Now things get interesting in our 365-day cosmic calendar, compressed from the universe's 13.70-billion-year existence. On December 1, significant quantities of oxygen begin to develop on Earth, setting the ground for human creation. A fortnight later, the Earth's first worms are born and three days later, on December 19, the first fish begin to inhabit the sea.

Matters are beginning to heat up - literally. The sun is shining brightly and the first mammals arrive on land on December 21, followed two days later by reptiles. The first trees sprout on this day too. Then, on December 24, the legendary dinosaur makes his terrestrial debut. Four days later, the skies are populated with the Earth's first birds. By this time, December 28, the four-"day"-old dinosaur species becomes extinct… and the world's first flowers begin to bloom.

The next two or three days, as the end of the cosmic calendar approaches, see feverish activity. The Gods are working overtime. The twenty-ninth day of December of our compresssed 365-day callendar witnesses the emergence of the first primates. The next day marks the evolution of giant new mammals (ancestors of today's elephants) and December 31, the last day of our cosmic calendar, experiences the Gods' creative tour de force, their cosmic piece de resistance - the birth of human beings.

The last day of December in our cosmic calendar is packed. In its twenty-four hours is compressed every event of the past several million years of human existence. Let's chronical these action-packed hours in more detail.

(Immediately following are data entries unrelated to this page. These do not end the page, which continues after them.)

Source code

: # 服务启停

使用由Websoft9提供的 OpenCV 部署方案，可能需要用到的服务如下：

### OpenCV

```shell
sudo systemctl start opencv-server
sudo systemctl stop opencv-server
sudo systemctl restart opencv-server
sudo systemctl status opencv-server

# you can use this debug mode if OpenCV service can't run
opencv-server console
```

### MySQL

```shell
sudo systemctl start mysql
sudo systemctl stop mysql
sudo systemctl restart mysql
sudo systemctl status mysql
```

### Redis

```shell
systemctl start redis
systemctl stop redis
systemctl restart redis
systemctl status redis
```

By lunchtime, the Ramapithecus (an ape-like fellow who is thought to be our earliest ancestor) is grunting around in what is today known as East Africa (where every race on Earth evolved). He develops gradually, shedding hair and acquiring cognitive skills to evolve by 10.30pm that evening, way past dinner-time, into the first recognisable human being. Yes, the human race occupies precisely 1.5 hours - the last ninety minutes - of the cosmic year.

By 11pm, our ancestors have begun to use stone tools and at 11.46pm, "Peking Man" has domesticated fire. The most recent glacial period (the Ice Age) occurs at 11.56pm and, as late as 11.59pm, Europe is still inhabited by shaggy-haired, naked cavemen.

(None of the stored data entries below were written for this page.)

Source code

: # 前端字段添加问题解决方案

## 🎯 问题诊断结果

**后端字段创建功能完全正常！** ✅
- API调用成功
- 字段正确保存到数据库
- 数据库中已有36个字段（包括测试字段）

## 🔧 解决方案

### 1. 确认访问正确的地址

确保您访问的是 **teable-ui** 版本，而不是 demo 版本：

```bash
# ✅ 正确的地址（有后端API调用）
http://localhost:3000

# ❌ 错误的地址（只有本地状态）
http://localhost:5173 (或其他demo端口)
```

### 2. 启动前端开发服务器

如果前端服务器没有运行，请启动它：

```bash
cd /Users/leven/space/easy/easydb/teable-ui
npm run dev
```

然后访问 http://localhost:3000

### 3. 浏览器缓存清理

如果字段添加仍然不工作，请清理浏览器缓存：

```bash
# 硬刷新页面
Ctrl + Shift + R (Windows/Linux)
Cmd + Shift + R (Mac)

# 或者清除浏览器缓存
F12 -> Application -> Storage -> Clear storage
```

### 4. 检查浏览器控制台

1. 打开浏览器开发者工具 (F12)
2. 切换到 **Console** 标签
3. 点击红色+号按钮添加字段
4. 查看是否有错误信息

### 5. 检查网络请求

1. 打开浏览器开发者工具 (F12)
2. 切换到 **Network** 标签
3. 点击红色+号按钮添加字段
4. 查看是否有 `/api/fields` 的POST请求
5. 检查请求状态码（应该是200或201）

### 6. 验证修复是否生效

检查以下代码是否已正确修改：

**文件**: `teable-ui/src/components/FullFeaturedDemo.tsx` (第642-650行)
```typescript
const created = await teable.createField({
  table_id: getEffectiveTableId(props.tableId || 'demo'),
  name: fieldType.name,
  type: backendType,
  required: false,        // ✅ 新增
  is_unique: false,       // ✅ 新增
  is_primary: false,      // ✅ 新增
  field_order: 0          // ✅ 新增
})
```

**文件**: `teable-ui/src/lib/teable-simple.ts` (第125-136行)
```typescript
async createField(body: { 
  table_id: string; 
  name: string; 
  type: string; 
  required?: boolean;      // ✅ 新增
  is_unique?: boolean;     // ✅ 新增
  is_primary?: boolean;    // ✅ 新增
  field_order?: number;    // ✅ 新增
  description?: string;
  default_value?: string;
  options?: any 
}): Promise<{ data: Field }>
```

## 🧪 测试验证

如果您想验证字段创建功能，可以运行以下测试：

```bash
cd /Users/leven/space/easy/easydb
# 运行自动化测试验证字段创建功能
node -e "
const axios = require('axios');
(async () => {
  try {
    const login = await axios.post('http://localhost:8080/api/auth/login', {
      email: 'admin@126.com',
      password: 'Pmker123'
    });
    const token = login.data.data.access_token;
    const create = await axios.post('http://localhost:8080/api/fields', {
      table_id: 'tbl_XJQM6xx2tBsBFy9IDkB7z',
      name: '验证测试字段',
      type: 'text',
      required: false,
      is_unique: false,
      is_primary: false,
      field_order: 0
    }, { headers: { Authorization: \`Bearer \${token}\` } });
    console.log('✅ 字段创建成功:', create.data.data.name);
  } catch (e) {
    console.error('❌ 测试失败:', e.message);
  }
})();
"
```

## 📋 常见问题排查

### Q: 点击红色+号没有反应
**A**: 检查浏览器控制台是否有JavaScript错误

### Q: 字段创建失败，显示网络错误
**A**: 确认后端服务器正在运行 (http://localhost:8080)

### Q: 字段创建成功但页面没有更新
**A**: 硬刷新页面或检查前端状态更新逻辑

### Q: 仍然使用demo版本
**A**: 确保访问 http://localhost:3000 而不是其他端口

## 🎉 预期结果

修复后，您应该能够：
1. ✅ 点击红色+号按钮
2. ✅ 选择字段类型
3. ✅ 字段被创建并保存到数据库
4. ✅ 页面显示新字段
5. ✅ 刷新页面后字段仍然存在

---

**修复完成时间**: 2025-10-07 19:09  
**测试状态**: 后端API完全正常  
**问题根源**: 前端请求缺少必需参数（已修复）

The last sixty seconds of our cosmic year are pacy and have to be broken up into seconds. At 11.59.20pm, agriculture is invented (in more conventional terms that was 6,000 years ago - thus these last few seconds contain the events of six millennia). The first cities and the Neolithic civilisation arrive at 11.59.35pm. And the dynasties of Egypt and Sumeria are founded ten seconds before zero hour (the present). At 11.59.53pm, the Trojan war breaks out and the Mycenean culture is founded. The next second sees the first Assyrian empire, and the founding of Carthage by Phoenicia.

At 11.59.54pm, Lord Buddha is born, Emperor Ashoka rules India and the Chin dynasty reigns over China. Christ is born at 11.59.56pm and the Roman Empire falls one second later. At 11.59.58pm, the Byzantine empire is founded, Mongol conquests begin and the Crusades are fought in Europe. The penultimate second in our compressed cosmic calendar witnesses the effloresence of the Renaissance in Europe, the emergence of experimental science and the birth of the Chinese Ming dynasty.

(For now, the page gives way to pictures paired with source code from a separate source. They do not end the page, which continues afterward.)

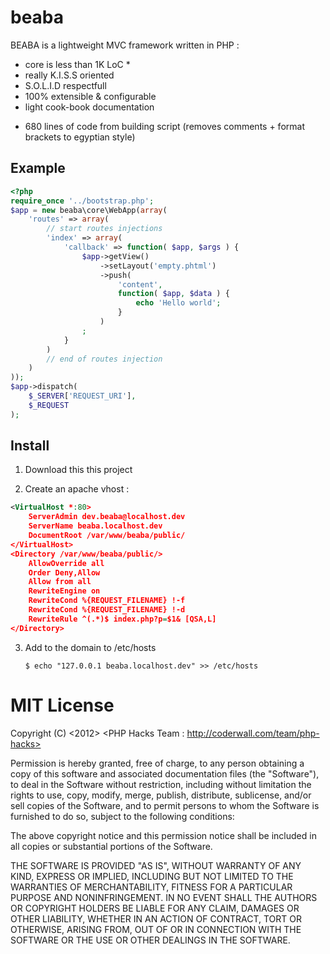 # beaba


BEABA is a lightweight MVC framework written in PHP :

- core is less than 1K LoC *
- really K.I.S.S oriented
- S.O.L.I.D respectfull  
- 100% extensible & configurable
- light cook-book documentation

* 680 lines of code from building script (removes comments + format brackets to egyptian style)

## Example

```php
<?php
require_once '../bootstrap.php'; 
$app = new beaba\core\WebApp(array(
    'routes' => array(
        // start routes injections
        'index' => array(
            'callback' => function( $app, $args ) {
                $app->getView()
                    ->setLayout('empty.phtml')
                    ->push(
                        'content',
                        function( $app, $data ) {
                            echo 'Hello world';
                        }
                    )
                ;    
            }
        )
        // end of routes injection
    )
));
$app->dispatch(
	$_SERVER['REQUEST_URI'],
	$_REQUEST
);
```

## Install

1. Download this this project

2. Create an apache vhost :
```xml
<VirtualHost *:80>
    ServerAdmin dev.beaba@localhost.dev
    ServerName beaba.localhost.dev
    DocumentRoot /var/www/beaba/public/
</VirtualHost>
<Directory /var/www/beaba/public/>
    AllowOverride all
    Order Deny,Allow
    Allow from all  
    RewriteEngine on
    RewriteCond %{REQUEST_FILENAME} !-f
    RewriteCond %{REQUEST_FILENAME} !-d
    RewriteRule ^(.*)$ index.php?p=$1& [QSA,L]         
</Directory>
```

3. Add to the domain to /etc/hosts

    `$ echo "127.0.0.1 beaba.localhost.dev" >> /etc/hosts`

# MIT License

Copyright (C) <2012> <PHP Hacks Team : http://coderwall.com/team/php-hacks>

Permission is hereby granted, free of charge, to any person obtaining a copy of 
this software and associated documentation files (the "Software"), to deal in 
the Software without restriction, including without limitation the rights to 
use, copy, modify, merge, publish, distribute, sublicense, and/or sell copies of
 the Software, and to permit persons to whom the Software is furnished to do so, 
subject to the following conditions:

The above copyright notice and this permission notice shall be included in all 
copies or substantial portions of the Software.

THE SOFTWARE IS PROVIDED "AS IS", WITHOUT WARRANTY OF ANY KIND, EXPRESS OR 
IMPLIED, INCLUDING BUT NOT LIMITED TO THE WARRANTIES OF MERCHANTABILITY, FITNESS 
FOR A PARTICULAR PURPOSE AND NONINFRINGEMENT. IN NO EVENT SHALL THE AUTHORS OR 
COPYRIGHT HOLDERS BE LIABLE FOR ANY CLAIM, DAMAGES OR OTHER LIABILITY, WHETHER 
IN AN ACTION OF CONTRACT, TORT OR OTHERWISE, ARISING FROM, OUT OF OR IN 
CONNECTION WITH THE SOFTWARE OR THE USE OR OTHER DEALINGS IN THE SOFTWARE.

The stroke of midnight represents the discovery of America, the industrial revolution, the growth and decay of European colonial empires in Asia, Africa and South America, and the two World Wars. And the very last split second of our cosmic year represents man's exploration of outer space, nuclear weapons, advanced computer technology and the internet.

That's it - the history of our 13.70 billion-year-old universe compressed in a twelve-month calendar year. It shatters cosy human notions to discover that, in such a cosmic year, the Earth does not come into existence till September; that dinosaurs emerge on Christmas eve, that primitive men and women originate at 10.30pm on New Year's eve, and that all of our recorded history occupies the last ten seconds of December 31. Humans come into being in the last hour of the entire cosmic-compressed year. Civilisation, in cosmic terms, is literally a few seconds old.

What this little exercise also teaches us is that we should stop taking ourselves too seriously. Life is short - in more ways than one.